Le juge et les modalités de régularisation d’une déclaration d’utilité publique
L’office du juge s’affine sur les modalités de régularisation d’un vice affectant une déclaration d’utilité publique mais également sur le contrôle du juge de cassation.
Le Conseil d’État complète sa jurisprudence Commune de Grabels qui autorise le juge administratif, lorsqu’un vice de procédure affecte un arrêté déclarant d’utilité publique des travaux, à surseoir à statuer pour permettre la régularisation du vice jusqu’à l’expiration du délai qu’il fixe pour cette régularisation (CE 9 juill. 2021, n° 437634, Lebon
; AJDA 2021. 1471
; AJDI 2022. 425, chron. S. Gilbert
; RDI 2021. 537, obs. R. Hostiou
; RFDA 2021. 932, concl. S. Roussel
; RTD eur. 2022. 286, obs. L. de Fournoux
; CE 21 juill. 2022, n° 437634, Dalloz actualité, 13 sept. 2022, obs. J.-M. Pastor ; Lebon avec les concl.
; AJDA 2022. 1533
; AJDI 2023. 256, chron. S. Gilbert
; RDI 2022. 574, obs. R. Hostiou
; AJCT 2023. 63, obs. J. Béal-Long
; ibid. 353, étude M.-C. Rouault
; RFDA 2022. 840, concl. P. Ranquet
). Il peut préciser, par son jugement avant dire droit, les modalités de cette régularisation, qui implique l’intervention d’une décision prise par l’auteur de l’arrêté et valant mesure de régularisation du vice dont est entaché l’arrêté. Si la régularisation intervient dans le délai fixé, elle est notifiée au juge, qui statue après avoir invité les parties à présenter leurs observations.

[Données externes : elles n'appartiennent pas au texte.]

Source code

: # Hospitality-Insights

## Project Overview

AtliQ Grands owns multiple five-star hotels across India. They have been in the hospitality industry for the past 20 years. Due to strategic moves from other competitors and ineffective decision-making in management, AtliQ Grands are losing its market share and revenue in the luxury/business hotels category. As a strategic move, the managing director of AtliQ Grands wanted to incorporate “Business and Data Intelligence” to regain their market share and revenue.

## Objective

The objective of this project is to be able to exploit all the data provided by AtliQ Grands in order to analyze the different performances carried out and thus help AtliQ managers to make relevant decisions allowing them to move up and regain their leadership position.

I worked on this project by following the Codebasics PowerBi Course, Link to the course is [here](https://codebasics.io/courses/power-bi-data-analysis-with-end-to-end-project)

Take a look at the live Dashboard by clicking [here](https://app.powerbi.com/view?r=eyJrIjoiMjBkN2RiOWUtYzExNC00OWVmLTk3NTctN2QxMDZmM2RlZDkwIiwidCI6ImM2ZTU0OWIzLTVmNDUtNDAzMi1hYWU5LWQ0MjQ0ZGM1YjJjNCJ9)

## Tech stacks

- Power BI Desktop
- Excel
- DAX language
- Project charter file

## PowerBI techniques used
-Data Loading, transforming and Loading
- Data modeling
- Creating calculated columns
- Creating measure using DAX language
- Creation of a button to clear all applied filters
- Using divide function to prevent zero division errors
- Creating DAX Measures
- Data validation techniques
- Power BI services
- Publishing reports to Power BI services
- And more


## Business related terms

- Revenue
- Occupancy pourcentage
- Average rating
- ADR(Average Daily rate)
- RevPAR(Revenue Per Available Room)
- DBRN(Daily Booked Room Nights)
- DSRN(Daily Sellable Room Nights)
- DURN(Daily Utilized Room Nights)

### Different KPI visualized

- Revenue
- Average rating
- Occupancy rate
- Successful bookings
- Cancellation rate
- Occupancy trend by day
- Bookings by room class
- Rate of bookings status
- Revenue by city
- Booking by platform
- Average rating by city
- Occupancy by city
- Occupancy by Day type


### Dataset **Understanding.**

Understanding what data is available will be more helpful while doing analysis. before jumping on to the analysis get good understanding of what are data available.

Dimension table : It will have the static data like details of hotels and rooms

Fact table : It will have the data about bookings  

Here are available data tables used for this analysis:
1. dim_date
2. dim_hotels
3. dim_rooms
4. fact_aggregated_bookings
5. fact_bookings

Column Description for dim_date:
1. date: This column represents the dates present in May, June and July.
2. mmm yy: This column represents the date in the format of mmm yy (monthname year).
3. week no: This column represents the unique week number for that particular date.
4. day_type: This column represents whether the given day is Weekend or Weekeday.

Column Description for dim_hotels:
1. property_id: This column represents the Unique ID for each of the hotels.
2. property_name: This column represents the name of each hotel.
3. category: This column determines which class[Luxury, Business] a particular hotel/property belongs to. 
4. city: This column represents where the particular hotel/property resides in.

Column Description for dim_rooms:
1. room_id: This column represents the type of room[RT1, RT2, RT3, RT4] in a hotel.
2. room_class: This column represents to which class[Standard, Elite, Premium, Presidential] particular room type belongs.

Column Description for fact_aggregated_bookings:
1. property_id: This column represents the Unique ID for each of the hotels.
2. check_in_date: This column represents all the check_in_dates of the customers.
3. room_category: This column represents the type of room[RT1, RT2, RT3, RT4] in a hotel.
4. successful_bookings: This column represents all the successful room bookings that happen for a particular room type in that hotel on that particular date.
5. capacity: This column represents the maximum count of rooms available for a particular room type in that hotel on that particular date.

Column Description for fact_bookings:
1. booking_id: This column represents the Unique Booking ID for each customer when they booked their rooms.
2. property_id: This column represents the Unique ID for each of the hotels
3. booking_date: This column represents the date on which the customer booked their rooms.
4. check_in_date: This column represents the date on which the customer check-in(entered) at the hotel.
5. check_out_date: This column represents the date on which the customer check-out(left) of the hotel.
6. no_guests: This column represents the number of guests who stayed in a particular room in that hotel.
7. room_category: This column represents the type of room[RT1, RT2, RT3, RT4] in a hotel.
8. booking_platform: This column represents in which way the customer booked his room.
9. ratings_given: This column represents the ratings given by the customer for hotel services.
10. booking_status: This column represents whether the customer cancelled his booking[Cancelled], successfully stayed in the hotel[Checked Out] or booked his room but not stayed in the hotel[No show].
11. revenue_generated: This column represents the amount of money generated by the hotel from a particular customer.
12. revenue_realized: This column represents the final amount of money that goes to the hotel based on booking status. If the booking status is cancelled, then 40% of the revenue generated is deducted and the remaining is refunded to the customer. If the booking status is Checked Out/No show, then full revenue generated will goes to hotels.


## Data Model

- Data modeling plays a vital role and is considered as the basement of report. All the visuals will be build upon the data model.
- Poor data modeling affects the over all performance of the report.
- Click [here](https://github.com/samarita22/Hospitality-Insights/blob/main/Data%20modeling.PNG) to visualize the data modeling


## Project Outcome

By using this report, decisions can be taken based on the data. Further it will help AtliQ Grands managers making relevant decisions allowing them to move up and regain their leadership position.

Le juge souverain sur les modalités de régularisation
La Haute juridiction précise que l’appréciation du juge administratif, « tant sur le caractère régularisable du vice que sur la mise en œuvre de ce pouvoir ou sur la fixation du délai pour procéder à cette régularisation est souveraine, sous réserve du contrôle par le juge de cassation de l’erreur de droit et de la dénaturation. Le juge peut préciser, par son jugement avant dire droit, les modalités de cette régularisation, qui implique l’intervention d’une décision prise par l’auteur de l’arrêté et valant mesure de régularisation du vice dont est entaché l’arrêté ».
Contrôle du juge de cassation sur l’ensemble des moyens soulevés
Pour autant, si le Conseil d’État, juge de cassation, annule l’arrêt attaqué en tant qu’il rejetait les conclusions tendant à ce qu’il soit sursis à statuer, il lui appartient d’examiner le bien-fondé des autres moyens des demandeurs de première instance qui n’ont pas été accueillis par les juges du fond.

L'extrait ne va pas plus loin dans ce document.